## [WHAT YOU WILL DO]
The answer should consist of each line below that contains the word "Werkzeuge".

## [DATA TO PROCESS]
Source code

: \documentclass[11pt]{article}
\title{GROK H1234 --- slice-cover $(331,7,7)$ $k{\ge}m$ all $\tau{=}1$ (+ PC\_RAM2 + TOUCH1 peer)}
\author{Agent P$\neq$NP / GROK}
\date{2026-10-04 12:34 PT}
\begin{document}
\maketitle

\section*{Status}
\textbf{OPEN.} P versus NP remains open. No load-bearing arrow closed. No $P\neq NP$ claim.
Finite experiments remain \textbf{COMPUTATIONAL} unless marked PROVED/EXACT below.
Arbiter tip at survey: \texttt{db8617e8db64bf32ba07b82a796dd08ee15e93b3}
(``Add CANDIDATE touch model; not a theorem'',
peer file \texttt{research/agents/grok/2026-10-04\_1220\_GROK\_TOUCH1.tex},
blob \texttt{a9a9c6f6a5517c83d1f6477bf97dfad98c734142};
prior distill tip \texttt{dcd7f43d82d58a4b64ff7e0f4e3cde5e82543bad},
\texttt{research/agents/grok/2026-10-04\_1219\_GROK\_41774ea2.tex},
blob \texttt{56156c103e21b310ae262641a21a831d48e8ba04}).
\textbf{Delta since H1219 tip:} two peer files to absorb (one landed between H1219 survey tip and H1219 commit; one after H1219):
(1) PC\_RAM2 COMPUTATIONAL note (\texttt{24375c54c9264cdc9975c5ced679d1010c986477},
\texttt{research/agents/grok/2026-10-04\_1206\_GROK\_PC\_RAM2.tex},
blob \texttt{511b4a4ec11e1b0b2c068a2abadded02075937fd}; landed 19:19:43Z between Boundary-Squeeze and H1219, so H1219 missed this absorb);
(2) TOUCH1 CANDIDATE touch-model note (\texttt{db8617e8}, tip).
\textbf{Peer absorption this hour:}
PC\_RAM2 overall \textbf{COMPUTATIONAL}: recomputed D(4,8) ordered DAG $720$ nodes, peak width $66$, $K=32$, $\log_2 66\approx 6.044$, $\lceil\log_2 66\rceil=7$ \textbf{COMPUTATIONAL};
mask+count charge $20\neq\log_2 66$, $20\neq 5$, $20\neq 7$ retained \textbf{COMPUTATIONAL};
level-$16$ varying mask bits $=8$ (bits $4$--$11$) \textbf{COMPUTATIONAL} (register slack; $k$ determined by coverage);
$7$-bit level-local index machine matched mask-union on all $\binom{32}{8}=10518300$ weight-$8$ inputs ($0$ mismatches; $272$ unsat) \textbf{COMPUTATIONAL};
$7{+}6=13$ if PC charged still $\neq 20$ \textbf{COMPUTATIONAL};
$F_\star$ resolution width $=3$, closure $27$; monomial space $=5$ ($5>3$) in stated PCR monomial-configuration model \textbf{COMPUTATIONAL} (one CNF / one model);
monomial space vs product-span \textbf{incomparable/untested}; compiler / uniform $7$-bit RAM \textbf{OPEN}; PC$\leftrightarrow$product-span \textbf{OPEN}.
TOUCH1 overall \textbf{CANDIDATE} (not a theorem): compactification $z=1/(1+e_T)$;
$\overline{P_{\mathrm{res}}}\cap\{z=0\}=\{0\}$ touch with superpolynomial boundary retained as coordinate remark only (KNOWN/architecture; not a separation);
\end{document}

==

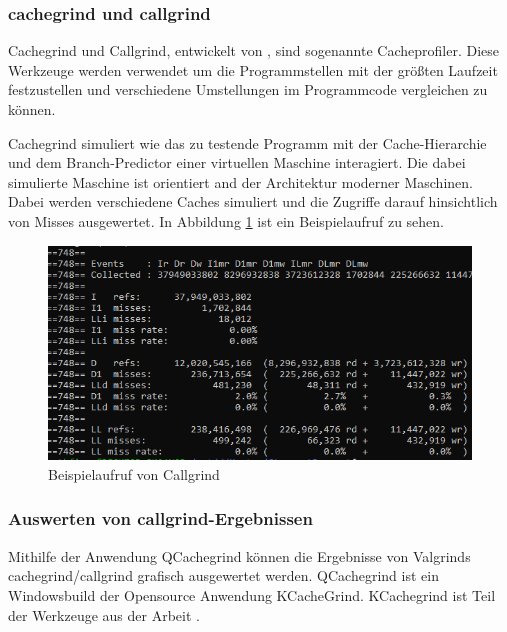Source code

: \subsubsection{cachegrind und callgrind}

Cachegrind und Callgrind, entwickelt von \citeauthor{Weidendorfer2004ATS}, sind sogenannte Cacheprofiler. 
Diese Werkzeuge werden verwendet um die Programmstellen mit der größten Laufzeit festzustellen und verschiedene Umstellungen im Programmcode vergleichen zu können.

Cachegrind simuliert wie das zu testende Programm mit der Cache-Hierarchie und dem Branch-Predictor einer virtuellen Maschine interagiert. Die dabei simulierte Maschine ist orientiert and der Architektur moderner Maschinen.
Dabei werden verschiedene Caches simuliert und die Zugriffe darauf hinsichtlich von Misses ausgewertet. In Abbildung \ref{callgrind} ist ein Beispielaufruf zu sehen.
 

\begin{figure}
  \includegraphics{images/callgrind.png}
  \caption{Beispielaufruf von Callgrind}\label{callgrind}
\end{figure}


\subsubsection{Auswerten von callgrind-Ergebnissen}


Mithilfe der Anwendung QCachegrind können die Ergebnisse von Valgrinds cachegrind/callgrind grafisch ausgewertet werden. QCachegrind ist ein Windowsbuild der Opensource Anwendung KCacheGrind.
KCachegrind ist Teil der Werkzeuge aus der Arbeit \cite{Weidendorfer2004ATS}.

==

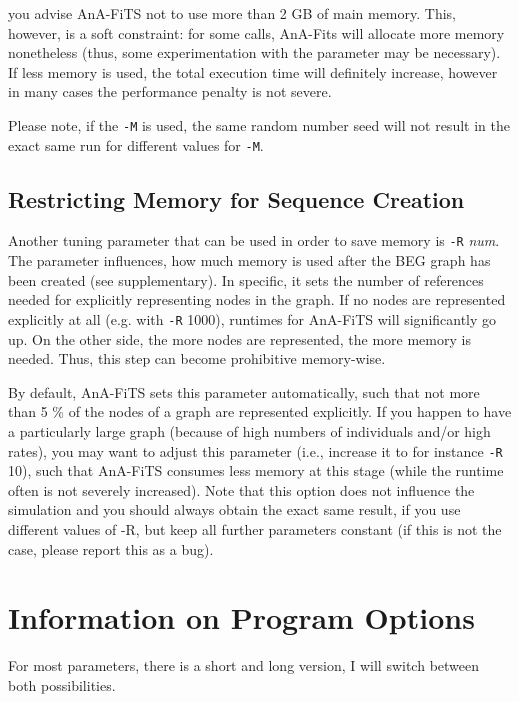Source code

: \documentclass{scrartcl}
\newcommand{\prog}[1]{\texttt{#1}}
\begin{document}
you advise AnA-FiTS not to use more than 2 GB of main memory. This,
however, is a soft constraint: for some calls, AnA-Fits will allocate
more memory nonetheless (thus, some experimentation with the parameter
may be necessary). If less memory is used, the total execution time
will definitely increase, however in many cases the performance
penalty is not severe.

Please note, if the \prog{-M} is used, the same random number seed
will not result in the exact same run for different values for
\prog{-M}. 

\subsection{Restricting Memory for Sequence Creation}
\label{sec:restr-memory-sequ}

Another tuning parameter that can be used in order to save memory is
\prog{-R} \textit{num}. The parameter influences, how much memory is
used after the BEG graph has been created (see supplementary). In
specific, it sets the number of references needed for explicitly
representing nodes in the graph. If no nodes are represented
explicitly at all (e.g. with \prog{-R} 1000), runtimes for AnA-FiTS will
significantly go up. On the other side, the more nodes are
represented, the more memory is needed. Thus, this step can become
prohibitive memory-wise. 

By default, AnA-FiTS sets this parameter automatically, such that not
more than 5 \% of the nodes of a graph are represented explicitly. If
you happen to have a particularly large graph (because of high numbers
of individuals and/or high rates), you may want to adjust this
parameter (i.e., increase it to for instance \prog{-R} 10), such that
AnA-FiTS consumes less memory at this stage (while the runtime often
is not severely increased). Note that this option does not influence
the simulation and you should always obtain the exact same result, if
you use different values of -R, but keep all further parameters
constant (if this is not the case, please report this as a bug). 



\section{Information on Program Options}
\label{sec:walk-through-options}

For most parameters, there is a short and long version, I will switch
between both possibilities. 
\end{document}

## [WRITTEN RESPONSE]
Diese Werkzeuge werden verwendet um die Programmstellen mit der größten Laufzeit festzustellen und verschiedene Umstellungen im Programmcode vergleichen zu können.
KCachegrind ist Teil der Werkzeuge aus der Arbeit \cite{Weidendorfer2004ATS}.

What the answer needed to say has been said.